Could you please transcribe the data exactly, without the pictures?

■ ■ ■ ■ ■ ■ ■

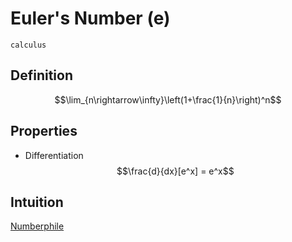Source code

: # Euler's Number (e)

`calculus`

## Definition

$$\lim_{n\rightarrow\infty}\left(1+\frac{1}{n}\right)^n$$

## Properties

-   Differentiation
    $$\frac{d}{dx}[e^x] = e^x$$

## Intuition

[Numberphile](https://youtu.be/AuA2EAgAegE)
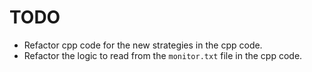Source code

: # TODO

* Refactor cpp code for the new strategies in the cpp code.
* Refactor the logic to read from the `monitor.txt` file in the cpp code.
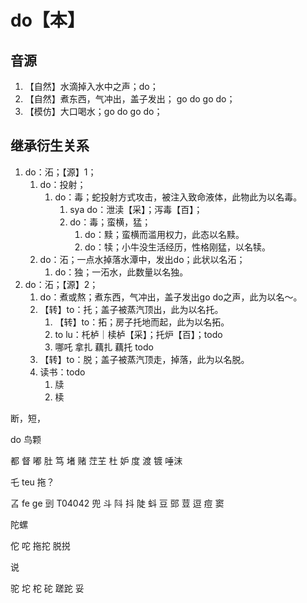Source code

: # do【本】

## 音源

1. 【自然】水滴掉入水中之声；do；
2. 【自然】煮东西，气冲出，盖子发出； go do go do；
3. 【模仿】大口喝水；go do go do；

## 继承衍生关系

1. do：沰；【源】1；
   1. do：投射；
      1. do：毒；蛇投射方式攻击，被注入致命液体，此物此为以名毒。
         1. sya do：泄渎【采】；泻毒【百】；
         2. do：毒；蛮横，猛；
            1. do：黩；蛮横而滥用权力，此态以名黩。
            2. do：犊；小牛没生活经历，性格刚猛，以名犊。
   2. do：沰；一点水掉落水潭中，发出do；此状以名沰；
      1. do：独；一沰水，此数量以名独。
2. do：沰；【源】2；
   1. do：煮或熬；煮东西，气冲出，盖子发出go do之声，此为以名～。
   2. 【转】to：托；盖子被蒸汽顶出，此为以名托。
      1. 【转】to：拓；房子托地而起，此为以名拓。
      2. to lu：杔栌｜椟栌【采】；托炉【百】；todo
      3. 哪吒 拿扎 藕扎 藕托 todo
   3. 【转】to：脱；盖子被蒸汽顶走，掉落，此为以名脱。
   4. 读书：todo
      1. 牍
      2. 椟

断，短，

do 鸟颗

都
督
嘟
肚
笃
堵
赌
茳芏
杜
妒
度
渡
镀
唾沫



乇 teu 拖？


叾 fe ge
剅 T04042 
兜
斗
阧
抖
陡
蚪
豆
郖
荳
逗
痘
窦

陀螺



佗
咜
拖拕
脱捝

说


驼
坨
柁
砣
蹉跎
妥


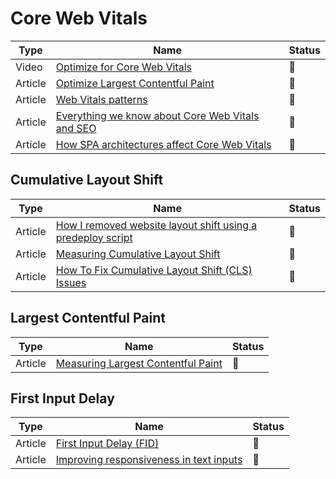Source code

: # Core Web Vitals

| Type    | Name                                                                                                                                            | Status |
| ------- | ----------------------------------------------------------------------------------------------------------------------------------------------- | ------ |
| Video   | [Optimize for Core Web Vitals](https://www.youtube.com/watch?v=AQqFZ5t8uNc&ab_channel=GoogleChromeDevelopers)                                   | 🎥     |
| Article | [Optimize Largest Contentful Paint](https://web.dev/optimize-lcp/)                                                                              | 📑     |
| Article | [Web Vitals patterns](web.dev/patterns/web-vitals-patterns)                                                                                     | 📑     |
| Article | [Everything we know about Core Web Vitals and SEO](<[web.dev/patterns/web-vitals-patterns](https://simonhearne.com/2021/core-web-vitals-seo/)>) | 📑     |
| Article | [How SPA architectures affect Core Web Vitals](https://web.dev/vitals-spa-faq) | 📑     |

## Cumulative Layout Shift

| Type    | Name                                                                                                                                                               | Status          |
| ------- | ------------------------------------------------------------------------------------------------------------------------------------------------------------------ | --------------- |
| Article | [How I removed website layout shift using a predeploy script](https://levelup.gitconnected.com/improving-cumulative-layout-shift-on-pre-deploy-stage-1636fb1386cc) | :bookmark_tabs: |
| Article | [Measuring Cumulative Layout Shift](https://requestmetrics.com/web-performance/cumulative-layout-shift)                                                            | :bookmark_tabs: |
| Article | [How To Fix Cumulative Layout Shift (CLS) Issues](https://www.smashingmagazine.com/2021/06/how-to-fix-cumulative-layout-shift-issues/)                             | :bookmark_tabs: |

## Largest Contentful Paint

| Type    | Name                                                                                                      | Status          |
| ------- | --------------------------------------------------------------------------------------------------------- | --------------- |
| Article | [Measuring Largest Contentful Paint](https://requestmetrics.com/web-performance/largest-contentful-paint) | :bookmark_tabs: |

## First Input Delay

| Type    | Name                                                                                                                   | Status          |
| ------- | ---------------------------------------------------------------------------------------------------------------------- | --------------- |
| Article | [First Input Delay (FID)](https://web.dev/fid)                                                                         | :bookmark_tabs: |
| Article | [Improving responsiveness in text inputs](https://nolanlawson.com/2021/08/08/improving-responsiveness-in-text-inputs/) | :bookmark_tabs: |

■ ■ ■ ■ ■ ■ ■

◆ Response to the exercise
Source code

: # Euler's Number (e)

`calculus`

## Definition

$$\lim_{n\rightarrow\infty}\left(1+\frac{1}{n}\right)^n$$

## Properties

-   Differentiation
    $$\frac{d}{dx}[e^x] = e^x$$

## Intuition

[Numberphile](https://youtu.be/AuA2EAgAegE)
Source code

: # TODO

* Refactor cpp code for the new strategies in the cpp code.
* Refactor the logic to read from the `monitor.txt` file in the cpp code.
Source code

: # do【本】

## 音源

1. 【自然】水滴掉入水中之声；do；
2. 【自然】煮东西，气冲出，盖子发出； go do go do；
3. 【模仿】大口喝水；go do go do；

## 继承衍生关系

1. do：沰；【源】1；
   1. do：投射；
      1. do：毒；蛇投射方式攻击，被注入致命液体，此物此为以名毒。
         1. sya do：泄渎【采】；泻毒【百】；
         2. do：毒；蛮横，猛；
            1. do：黩；蛮横而滥用权力，此态以名黩。
            2. do：犊；小牛没生活经历，性格刚猛，以名犊。
   2. do：沰；一点水掉落水潭中，发出do；此状以名沰；
      1. do：独；一沰水，此数量以名独。
2. do：沰；【源】2；
   1. do：煮或熬；煮东西，气冲出，盖子发出go do之声，此为以名～。
   2. 【转】to：托；盖子被蒸汽顶出，此为以名托。
      1. 【转】to：拓；房子托地而起，此为以名拓。
      2. to lu：杔栌｜椟栌【采】；托炉【百】；todo
      3. 哪吒 拿扎 藕扎 藕托 todo
   3. 【转】to：脱；盖子被蒸汽顶走，掉落，此为以名脱。
   4. 读书：todo
      1. 牍
      2. 椟

断，短，

do 鸟颗

都
督
嘟
肚
笃
堵
赌
茳芏
杜
妒
度
渡
镀
唾沫



乇 teu 拖？


叾 fe ge
剅 T04042 
兜
斗
阧
抖
陡
蚪
豆
郖
荳
逗
痘
窦

陀螺



佗
咜
拖拕
脱捝

说


驼
坨
柁
砣
蹉跎
妥


Source code

: # Core Web Vitals

| Type    | Name                                                                                                                                            | Status |
| ------- | ----------------------------------------------------------------------------------------------------------------------------------------------- | ------ |
| Video   | [Optimize for Core Web Vitals](https://www.youtube.com/watch?v=AQqFZ5t8uNc&ab_channel=GoogleChromeDevelopers)                                   | 🎥     |
| Article | [Optimize Largest Contentful Paint](https://web.dev/optimize-lcp/)                                                                              | 📑     |
| Article | [Web Vitals patterns](web.dev/patterns/web-vitals-patterns)                                                                                     | 📑     |
| Article | [Everything we know about Core Web Vitals and SEO](<[web.dev/patterns/web-vitals-patterns](https://simonhearne.com/2021/core-web-vitals-seo/)>) | 📑     |
| Article | [How SPA architectures affect Core Web Vitals](https://web.dev/vitals-spa-faq) | 📑     |

## Cumulative Layout Shift

| Type    | Name                                                                                                                                                               | Status          |
| ------- | ------------------------------------------------------------------------------------------------------------------------------------------------------------------ | --------------- |
| Article | [How I removed website layout shift using a predeploy script](https://levelup.gitconnected.com/improving-cumulative-layout-shift-on-pre-deploy-stage-1636fb1386cc) | :bookmark_tabs: |
| Article | [Measuring Cumulative Layout Shift](https://requestmetrics.com/web-performance/cumulative-layout-shift)                                                            | :bookmark_tabs: |
| Article | [How To Fix Cumulative Layout Shift (CLS) Issues](https://www.smashingmagazine.com/2021/06/how-to-fix-cumulative-layout-shift-issues/)                             | :bookmark_tabs: |

## Largest Contentful Paint

| Type    | Name                                                                                                      | Status          |
| ------- | --------------------------------------------------------------------------------------------------------- | --------------- |
| Article | [Measuring Largest Contentful Paint](https://requestmetrics.com/web-performance/largest-contentful-paint) | :bookmark_tabs: |

## First Input Delay

| Type    | Name                                                                                                                   | Status          |
| ------- | ---------------------------------------------------------------------------------------------------------------------- | --------------- |
| Article | [First Input Delay (FID)](https://web.dev/fid)                                                                         | :bookmark_tabs: |
| Article | [Improving responsiveness in text inputs](https://nolanlawson.com/2021/08/08/improving-responsiveness-in-text-inputs/) | :bookmark_tabs: |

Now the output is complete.